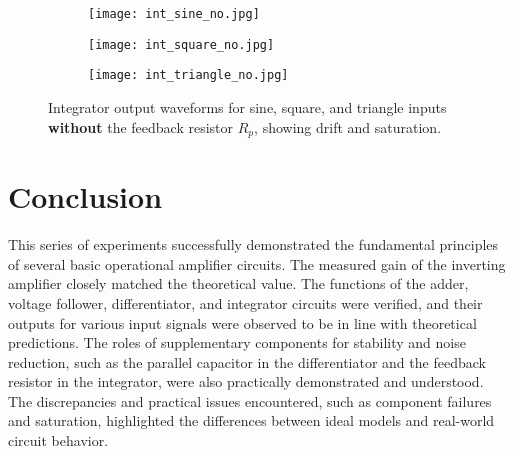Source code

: \documentclass[12pt,a4paper]{article}
\begin{document}
\begin{figure}[H]
    \centering
    \begin{subfigure}[b]{0.32\linewidth}
        \texttt{[image: int\_sine\_no.jpg]} %
    \end{subfigure}
    \begin{subfigure}[b]{0.32\linewidth}
        \texttt{[image: int\_square\_no.jpg]} %
    \end{subfigure}
    \begin{subfigure}[b]{0.32\linewidth}
        \texttt{[image: int\_triangle\_no.jpg]} %
    \end{subfigure}
    \caption{Integrator output waveforms for sine, square, and triangle inputs \textbf{without} the feedback resistor \(R_p\), showing drift and saturation.}
    \label{fig:integrator_no}
\end{figure}




\section{Conclusion}
This series of experiments successfully demonstrated the fundamental principles of several basic operational amplifier circuits. The measured gain of the inverting amplifier closely matched the theoretical value. The functions of the adder, voltage follower, differentiator, and integrator circuits were verified, and their outputs for various input signals were observed to be in line with theoretical predictions. The roles of supplementary components for stability and noise reduction, such as the parallel capacitor in the differentiator and the feedback resistor in the integrator, were also practically demonstrated and understood. The discrepancies and practical issues encountered, such as component failures and saturation, highlighted the differences between ideal models and real-world circuit behavior.
\end{document}

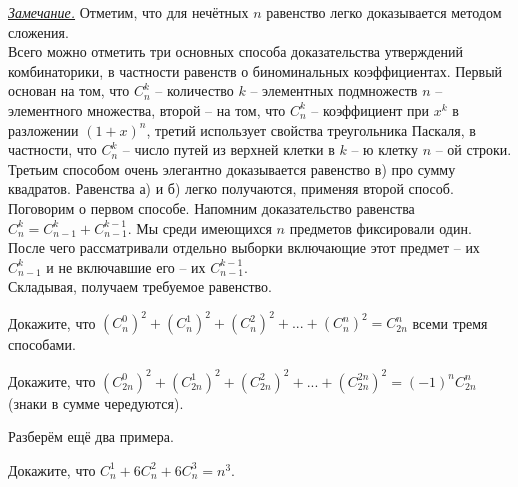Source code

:\textit{\underline{Замечание.}} Отметим, что для нечётных $n$ равенство легко доказывается методом сложения. 
\\ Всего можно отметить три основных способа доказательства утверждений комбинаторики, в частности равенств о биноминальных коэффициентах. Первый основан на том, что $C^k_n$ -- количество $k$ -- элементных подмножеств $n$ -- элементного множества, второй – на том, что $C^k_n$ -- коэффициент при $x^k$ в разложении $(1 + x)^n$, третий использует свойства треугольника Паскаля, в частности, что $C^k_n$ -- число путей из верхней клетки в $k$ -- ю клетку $n$ -- ой строки. Третьим способом очень элегантно доказывается равенство в) про сумму квадратов. Равенства а) и б) легко получаются, применяя второй способ. Поговорим о первом способе. Напомним доказательство равенства $C^k_n = C^k_{n - 1} + C^{k - 1}_{n - 1}$. Мы среди имеющихся $n$ предметов фиксировали один. После чего рассматривали отдельно выборки включающие этот предмет -- их $C^k_{n - 1}$ и не включавшие его -- их $C^{k - 1}_{n - 1}$.
\\ Складывая, получаем требуемое равенство.

\begin{thm}
    Докажите, что $(C^0_n)^2 + (C^1_n)^2 + (C^2_n)^2 + ... + (C^n_n)^2 = C^n_{2n}$ всеми тремя способами.\footnotemark
\end{thm}

\begin{thm}
    Докажите, что $(C^0_{2n})^2 + (C^1_{2n})^2 + (C^2_{2n})^2 + ... + (C^{2n}_{2n})^2 = (-1)^n C^n_{2n}$  (знаки в сумме чередуются).
\end{thm}

Разберём ещё два примера.

\begin{thm}
    Докажите, что $C^1_n + 6C^2_n + 6C^3_n = n^3$.
\end{thm}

──────────────────────────────

▸ **REQUIRED WORK**: Scan the listing for the word "Докажите". Copy every line in which it appears.

▸ **ANSWER BELOW**:
    Докажите, что $(C^0_n)^2 + (C^1_n)^2 + (C^2_n)^2 + ... + (C^n_n)^2 = C^n_{2n}$ всеми тремя способами.\footnotemark
    Докажите, что $(C^0_{2n})^2 + (C^1_{2n})^2 + (C^2_{2n})^2 + ... + (C^{2n}_{2n})^2 = (-1)^n C^n_{2n}$  (знаки в сумме чередуются).
    Докажите, что $C^1_n + 6C^2_n + 6C^3_n = n^3$.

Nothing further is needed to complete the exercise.